[EXTRACTED RECORDS]:

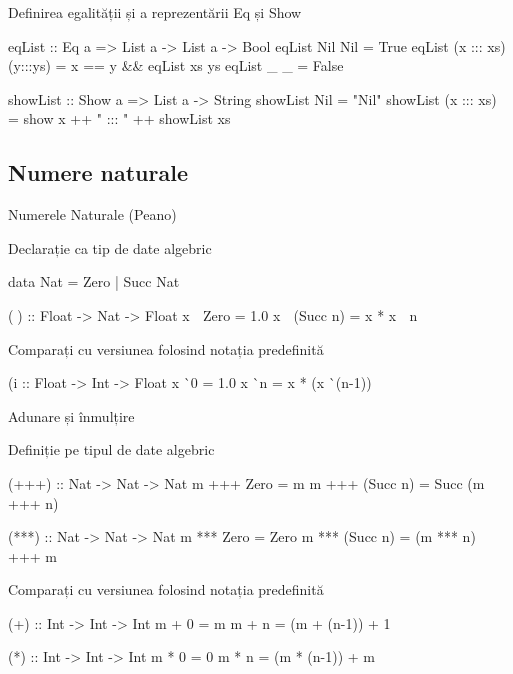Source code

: \documentclass[handout,xcolor=pdftex,romanian,colorlinks]{beamer}
\begin{document}
\begin{frame}[fragile]{Definirea egalității și a reprezentării}
{Eq și Show}
\begin{asciihs}
  eqList :: Eq a => List a -> List a -> Bool
  eqList Nil Nil  = True
  eqList (x ::: xs)  (y:::ys) = x == y && eqList xs ys
  eqList _          _            = False

  showList :: Show a => List a -> String
  showList Nil = "Nil"
  showList (x ::: xs) = show x ++ " ::: " ++ showList xs 
\end{asciihs}
\end{frame}



\subsection{Numere naturale}


\begin{frame}[fragile]{Numerele Naturale (Peano)}
\begin{block}{Declarație ca tip de date algebric}
\begin{asciihs}
   data     Nat   =      Zero
                  |      Succ Nat

   (^^^) :: Float -> Nat -> Float
   x ^^^ Zero      = 1.0
   x ^^^ (Succ n) = x * x ^^^ n
\end{asciihs}
\end{block}
\begin{block}{Comparați cu versiunea folosind notația predefinită}
\begin{asciihs}
   (^^) :: Float -> Int -> Float
   x ^^ 0 = 1.0
   x ^^ n = x * (x ^^ (n-1))
\end{asciihs}
\end{block}
\end{frame}

\begin{frame}[fragile]{Adunare și înmulțire}
\begin{block}{Definiție pe tipul de date algebric}
\vspace{-2ex}
\begin{asciihs}
   (+++) :: Nat -> Nat -> Nat
   m +++ Zero     = m
   m +++ (Succ n) = Succ (m +++ n)

   (***) :: Nat -> Nat -> Nat
   m *** Zero     = Zero
   m *** (Succ n) = (m *** n) +++ m
\end{asciihs}
\end{block}
\begin{block}{Comparați cu versiunea folosind notația predefinită}
\vspace{-2ex}
\begin{asciihs}
   (+) :: Int -> Int -> Int
   m + 0 = m
   m + n = (m + (n-1)) + 1

   (*) :: Int -> Int -> Int
   m * 0 = 0
   m * n = (m * (n-1)) + m
\end{asciihs}
\end{block}
\end{frame}
\end{document}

[WORK REQUEST]:
Output only the lines from the start of the data through the line that holds "eqList (x ::: xs)". Keep them exact and leave the pictures out.

[SOLUTION TO THE PROBLEM]:
Source code

: \documentclass[handout,xcolor=pdftex,romanian,colorlinks]{beamer}
\begin{document}
\begin{frame}[fragile]{Definirea egalității și a reprezentării}
{Eq și Show}
\begin{asciihs}
  eqList :: Eq a => List a -> List a -> Bool
  eqList Nil Nil  = True
  eqList (x ::: xs)  (y:::ys) = x == y && eqList xs ys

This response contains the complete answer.